Yellow wine is a complex mixture, which, besides water and alcohol, contains a great variety of inorganic and organic components, such as sugars, organic acids, phenolic compounds, amino acids, metal elements, etc. All those chemical compositions have an important influence on the quality and flavor of yellow wine products and can be used as descriptors to discriminate and verify the quality of wines. However, many factors could affect the flavor of yellow wine in natural ecological environment, which include resource conditions (like different microbes, water quality, climate, air, and conditions) and brewing technology. Therefore, different origins of yellow wine have their own unique flavor composition. Besides conventional physical and chemical analysis of yellow wine [4], the quality of yellow wine mainly depends on sensory evaluation. However, sensory evaluation would be affected by environmental conditions, subjective factors of the evaluator, and physical and mental status and might obtain the different or opposite results. In recent years, more and more attention has been paid to the identification of yellow wine original production. Chromatographic methods, such as gas chromatography (GC) [5], gas chromatography–mass spectrometry (GC–MS) [6], and high-performance liquid chromatography (HPLC) [7], have been reported in the flavor analysis and origin identification of wines. However, the requirement for tedious extraction, long time-consuming, expensive laboratory equipment, and strict working environment significantly limited the wide-spread use of these chromatographic methods. Spectroscopy methods, like near-infrared spectroscopy (NIRS) [8–10] and nuclear magnetic resonance (NMR) [11–13], combined with multivariate statistical methods, were also shown to be useful in the evaluation of food authenticity. Although those methods are affordable, simple, quick, and dependable, the complex analysis of testing data requires specialized software or complex algorithms, which is difficult for ordinary inspectors to master it. In addition, electronic nose is often used to analyze food aroma and has the advantages of simplicity, speed, wide range, good reliability, and reproducibility of detection data, and it still needs an electrode activation process, during which sensor poisoning may occur depending on operation and ambient conditions. To the best of our knowledge, there were few studies on wine origin identification in view of aroma of the sample.

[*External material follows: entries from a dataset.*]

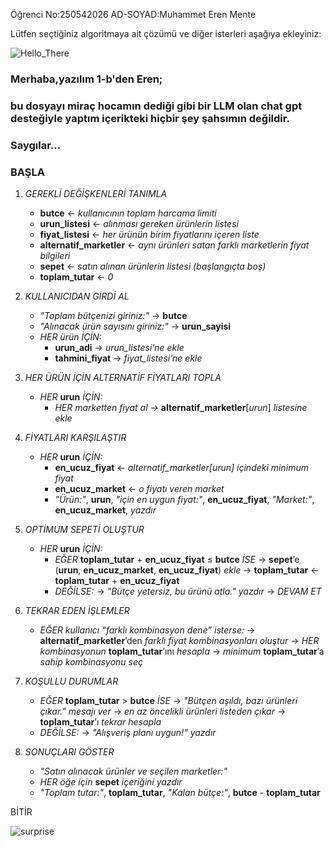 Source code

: Öğrenci No:250542026
AD-SOYAD:Muhammet Eren Mente

Lütfen seçtiğiniz algoritmaya ait çözümü ve diğer isterleri aşağıya ekleyiniz:



![Hello_There](https://media2.giphy.com/media/v1.Y2lkPTc5MGI3NjExYW0ydWU0NGRuMW93b2ZjdG54dmhpZmw2enIwbHFkajZkazJ1emh5ZCZlcD12MV9pbnRlcm5hbF9naWZfYnlfaWQmY3Q9Zw/Nx0rz3jtxtEre/giphy.gif)



### Merhaba,yazılım 1-b'den Eren;  
### bu dosyayı miraç hocamın dediği gibi bir LLM olan chat gpt desteğiyle yaptım içerikteki hiçbir şey şahsımın değildir. 
### Saygılar...


### BAŞLA

1. *GEREKLİ DEĞİŞKENLERİ TANIMLA*
   - **butce** ← *kullanıcının toplam harcama limiti*
   - **urun_listesi** ← *alınması gereken ürünlerin listesi*
   - **fiyat_listesi** ← *her ürünün birim fiyatlarını içeren liste*
   - **alternatif_marketler** ← *aynı ürünleri satan farklı marketlerin fiyat bilgileri*
   - **sepet** ← *satın alınan ürünlerin listesi (başlangıçta boş)*
   - **toplam_tutar** ← *0*

2. *KULLANICIDAN GİRDİ AL*
   - *"Toplam bütçenizi giriniz:"* → **butce**
   - *"Alınacak ürün sayısını giriniz:"* → **urun_sayisi**
   - *HER ürün İÇİN:*
       - **urun_adi** → *urun_listesi’ne ekle*
       - **tahmini_fiyat** → *fiyat_listesi’ne ekle*

3. *HER ÜRÜN İÇİN ALTERNATİF FİYATLARI TOPLA*
   - *HER* **urun** *İÇİN:*
       - *HER marketten fiyat al →* **alternatif_marketler**[*urun*] *listesine ekle*

4. *FİYATLARI KARŞILAŞTIR*
   - *HER* **urun** *İÇİN:*
       - **en_ucuz_fiyat** ← *alternatif_marketler[urun] içindeki minimum fiyat*
       - **en_ucuz_market** ← *o fiyatı veren market*
       - *"Ürün:"*, **urun**, *"için en uygun fiyat:"*, **en_ucuz_fiyat**, *"Market:"*, **en_ucuz_market**, *yazdır*

5. *OPTİMUM SEPETİ OLUŞTUR*
   - *HER* **urun** *İÇİN:*
       - *EĞER* **toplam_tutar** + **en_ucuz_fiyat** ≤ **butce** *İSE*
            → **sepet**’e (**urun**, **en_ucuz_market**, **en_ucuz_fiyat**) *ekle*
            → **toplam_tutar** ← **toplam_tutar** + **en_ucuz_fiyat**
       - *DEĞİLSE:*
            → *"Bütçe yetersiz, bu ürünü atla."* *yazdır*
            → *DEVAM ET*

6. *TEKRAR EDEN İŞLEMLER*
   - *EĞER kullanıcı “farklı kombinasyon dene” isterse:*
        → **alternatif_marketler**’den *farklı fiyat kombinasyonları oluştur*
        → *HER kombinasyonun* **toplam_tutar**’ını *hesapla*
        → *minimum* **toplam_tutar**’a *sahip kombinasyonu seç*

7. *KOŞULLU DURUMLAR*
   - *EĞER* **toplam_tutar** > **butce** *İSE*
        → *"Bütçen aşıldı, bazı ürünleri çıkar."* *mesajı ver*
        → *en az öncelikli ürünleri listeden çıkar*
        → **toplam_tutar**’ı *tekrar hesapla*
   - *DEĞİLSE:*
        → *"Alışveriş planı uygun!"* *yazdır*

8. *SONUÇLARI GÖSTER*
   - *"Satın alınacak ürünler ve seçilen marketler:"*
   - *HER öğe için* **sepet** *içeriğini yazdır*
   - *"Toplam tutar:"*, **toplam_tutar**, *"Kalan bütçe:"*, **butce** - **toplam_tutar**

BİTİR

![surprise](https://ngdblog.africa/wp-content/uploads/2023/01/Wow-gif.gif)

Ion mobility spectrometry (IMS) is an emerging approach in electronic nose technology for food control [14–16]. This sensor involves the ionization of aroma compounds and subsequent drift through an electronic field in the drift tube at atmospheric pressure. In order to increase its selectivity for complex mixtures (like food and agriculture products), GC can be coupled to IMS, which provides a 2D map of the flavor compounds as a result of their retention characteristics in a GC column and their drift time when reaching the IMS detector [17, 18]. Therefore, gas chromatography–ion mobility spectrometry (GC–IMS) is a highly sensitive and selective combination of 2 techniques, detecting volatile compounds in the ppb down to the upper ppt range, which can be operated at atmospheric pressure, with no sample pretreatment, fast analysis time, and low detection limits. In recent years, GC–IMS has already been applied in many fields, such as food safety [19], process control [20], bio-marker research [21], drug detection [15], and human breath analysis [22]. These studies have proven that the quality information of samples can be well characterized for quantitative and qualitative analysis by analyzing their volatile organic compounds (VOCs). However, characteristic variables selection in these studies is usually completed by researcher's subjective perspective without any visual comparison methods or criterion. To the best of our knowledge, no recent work has been conducted by using RGB color model for the guidance of the characteristic peaks selection of 2D data obtained from GC–IMS instrument.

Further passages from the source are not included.